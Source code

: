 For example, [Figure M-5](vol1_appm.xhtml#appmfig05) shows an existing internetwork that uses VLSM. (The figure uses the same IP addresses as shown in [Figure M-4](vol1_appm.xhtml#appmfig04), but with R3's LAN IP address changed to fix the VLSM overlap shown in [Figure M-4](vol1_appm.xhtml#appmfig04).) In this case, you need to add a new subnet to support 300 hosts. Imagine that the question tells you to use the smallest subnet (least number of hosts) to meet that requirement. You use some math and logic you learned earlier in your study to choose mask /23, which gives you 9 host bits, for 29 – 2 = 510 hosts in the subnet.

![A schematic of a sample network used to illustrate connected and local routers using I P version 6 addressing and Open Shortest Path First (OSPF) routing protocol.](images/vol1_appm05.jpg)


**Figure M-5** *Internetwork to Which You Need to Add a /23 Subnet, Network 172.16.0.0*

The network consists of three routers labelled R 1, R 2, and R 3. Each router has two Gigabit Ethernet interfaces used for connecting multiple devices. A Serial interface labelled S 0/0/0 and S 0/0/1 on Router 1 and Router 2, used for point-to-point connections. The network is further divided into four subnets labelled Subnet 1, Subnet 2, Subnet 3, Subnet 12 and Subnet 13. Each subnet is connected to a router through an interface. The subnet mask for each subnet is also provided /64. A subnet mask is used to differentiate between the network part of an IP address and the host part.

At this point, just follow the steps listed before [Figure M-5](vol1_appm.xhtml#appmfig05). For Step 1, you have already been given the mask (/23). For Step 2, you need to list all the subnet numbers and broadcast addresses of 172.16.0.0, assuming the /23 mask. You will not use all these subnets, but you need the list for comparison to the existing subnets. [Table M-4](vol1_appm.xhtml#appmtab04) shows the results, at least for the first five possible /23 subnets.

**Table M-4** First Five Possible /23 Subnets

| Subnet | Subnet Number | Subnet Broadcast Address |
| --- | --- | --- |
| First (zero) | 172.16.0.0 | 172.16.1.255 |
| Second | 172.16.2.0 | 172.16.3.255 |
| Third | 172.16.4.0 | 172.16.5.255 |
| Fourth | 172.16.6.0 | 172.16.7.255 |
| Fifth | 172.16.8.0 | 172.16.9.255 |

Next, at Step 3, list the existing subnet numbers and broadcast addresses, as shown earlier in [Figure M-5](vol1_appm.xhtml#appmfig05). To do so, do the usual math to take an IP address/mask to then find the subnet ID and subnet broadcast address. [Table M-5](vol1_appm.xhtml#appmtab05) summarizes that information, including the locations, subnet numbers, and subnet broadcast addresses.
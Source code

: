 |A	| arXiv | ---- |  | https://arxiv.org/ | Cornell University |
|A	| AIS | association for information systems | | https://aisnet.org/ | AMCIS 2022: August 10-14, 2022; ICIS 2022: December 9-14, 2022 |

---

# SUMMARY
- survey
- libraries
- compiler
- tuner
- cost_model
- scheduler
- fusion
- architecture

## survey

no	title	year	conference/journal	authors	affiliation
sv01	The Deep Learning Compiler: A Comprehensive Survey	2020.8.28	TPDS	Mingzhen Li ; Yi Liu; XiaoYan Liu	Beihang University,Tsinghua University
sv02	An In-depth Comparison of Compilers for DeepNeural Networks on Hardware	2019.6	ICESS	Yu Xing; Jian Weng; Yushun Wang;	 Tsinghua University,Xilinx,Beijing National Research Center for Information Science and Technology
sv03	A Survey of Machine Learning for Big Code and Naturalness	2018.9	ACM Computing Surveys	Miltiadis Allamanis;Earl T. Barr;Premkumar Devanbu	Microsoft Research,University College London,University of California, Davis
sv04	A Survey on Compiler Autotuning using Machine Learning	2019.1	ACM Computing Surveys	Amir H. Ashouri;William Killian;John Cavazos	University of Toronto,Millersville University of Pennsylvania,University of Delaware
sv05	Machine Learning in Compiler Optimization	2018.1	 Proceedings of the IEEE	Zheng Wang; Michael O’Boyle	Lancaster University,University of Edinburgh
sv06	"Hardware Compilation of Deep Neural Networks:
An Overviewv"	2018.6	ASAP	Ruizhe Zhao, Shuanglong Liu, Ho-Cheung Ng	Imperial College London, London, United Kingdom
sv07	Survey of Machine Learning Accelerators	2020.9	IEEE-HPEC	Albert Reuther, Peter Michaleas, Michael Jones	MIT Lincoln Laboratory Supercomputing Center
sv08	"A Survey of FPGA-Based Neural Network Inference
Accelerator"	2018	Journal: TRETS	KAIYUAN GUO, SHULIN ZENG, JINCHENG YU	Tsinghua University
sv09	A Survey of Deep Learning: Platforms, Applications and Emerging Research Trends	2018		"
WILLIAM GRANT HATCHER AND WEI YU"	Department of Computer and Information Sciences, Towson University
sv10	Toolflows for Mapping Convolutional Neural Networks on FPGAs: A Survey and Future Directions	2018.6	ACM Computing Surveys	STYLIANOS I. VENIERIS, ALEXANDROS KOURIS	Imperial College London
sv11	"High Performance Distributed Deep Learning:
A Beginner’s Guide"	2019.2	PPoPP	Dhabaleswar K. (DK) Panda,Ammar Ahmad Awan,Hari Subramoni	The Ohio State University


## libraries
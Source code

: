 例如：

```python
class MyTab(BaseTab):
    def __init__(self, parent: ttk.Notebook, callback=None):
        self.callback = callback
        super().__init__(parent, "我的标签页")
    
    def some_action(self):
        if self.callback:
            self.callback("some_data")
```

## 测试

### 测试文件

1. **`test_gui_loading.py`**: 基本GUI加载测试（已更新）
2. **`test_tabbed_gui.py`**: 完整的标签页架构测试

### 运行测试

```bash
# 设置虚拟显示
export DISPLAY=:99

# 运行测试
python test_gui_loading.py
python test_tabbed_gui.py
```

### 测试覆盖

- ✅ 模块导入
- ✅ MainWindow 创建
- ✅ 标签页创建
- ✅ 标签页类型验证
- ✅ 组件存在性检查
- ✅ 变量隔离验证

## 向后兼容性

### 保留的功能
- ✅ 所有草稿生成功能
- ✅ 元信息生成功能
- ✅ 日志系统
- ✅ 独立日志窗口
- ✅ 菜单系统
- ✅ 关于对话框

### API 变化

## What the task asks
Answer with a single number, the count of lines in the data that contain "shown".

## Exercise result
2